**ACTION ITEM:** Return the material exactly, first line through the line containing "this training about?**", and nothing more. Pictures stay out.
╭──
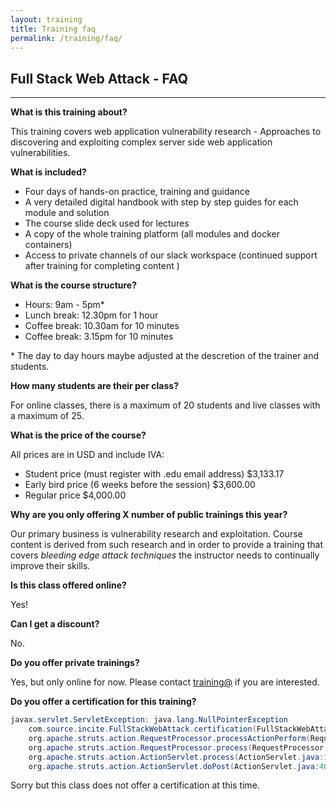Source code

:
 ```yaml
---
layout: training
title: Training faq
permalink: /training/faq/
---
```


## Full Stack Web Attack - FAQ

---

**What is this training about?**

This training covers web application vulnerability research - Approaches to discovering and exploiting complex server side web application vulnerabilities.

**What is included?**

- Four days of hands-on practice, training and guidance
- A very detailed digital handbook with step by step guides for each module and solution 
- The course slide deck used for lectures
- A copy of the whole training platform (all modules and docker containers)
- Access to private channels of our slack workspace (continued support after training for completing content )

**What is the course structure?**

- Hours: 9am - 5pm*
- Lunch break: 12.30pm for 1 hour
- Coffee break: 10.30am for 10 minutes
- Coffee break: 3.15pm for 10 minutes

\* The day to day hours maybe adjusted at the descretion of the trainer and students.

**How many students are their per class?**

For online classes, there is a maximum of 20 students and live classes with a maximum of 25.

**What is the price of the course?**

All prices are in USD and include IVA:

- Student price (must register with .edu email address) $3,133.17
- Early bird price (6 weeks before the session) $3,600.00
- Regular price $4,000.00

**Why are you only offering X number of public trainings this year?**

Our primary business is vulnerability research and exploitation. Course content is derived from such research and in order to provide a training that covers *bleeding edge attack techniques* the instructor needs to continually improve their skills.

**Is this class offered online?**

Yes!

**Can I get a discount?**

No.

**Do you offer private trainings?**

Yes, but only online for now. Please contact [training@](mailto:training@srcincite.io) if you are interested.

**Do you offer a certification for this training?**

```java
javax.servlet.ServletException: java.lang.NullPointerException
    com.source.incite.FullStackWebAttack.certification(FullStackWebAttack.java:38) 
    org.apache.struts.action.RequestProcessor.processActionPerform(RequestProcessor.java:425) 
    org.apache.struts.action.RequestProcessor.process(RequestProcessor.java:228) 
    org.apache.struts.action.ActionServlet.process(ActionServlet.java:1913) 
    org.apache.struts.action.ActionServlet.doPost(ActionServlet.java:462) 
```

Sorry but this class does not offer a certification at this time.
╰──
**PROBLEM SOLUTION:**
Source code

:
 ```yaml
---
layout: training
title: Training faq
permalink: /training/faq/
---
```


## Full Stack Web Attack - FAQ

---

**What is this training about?**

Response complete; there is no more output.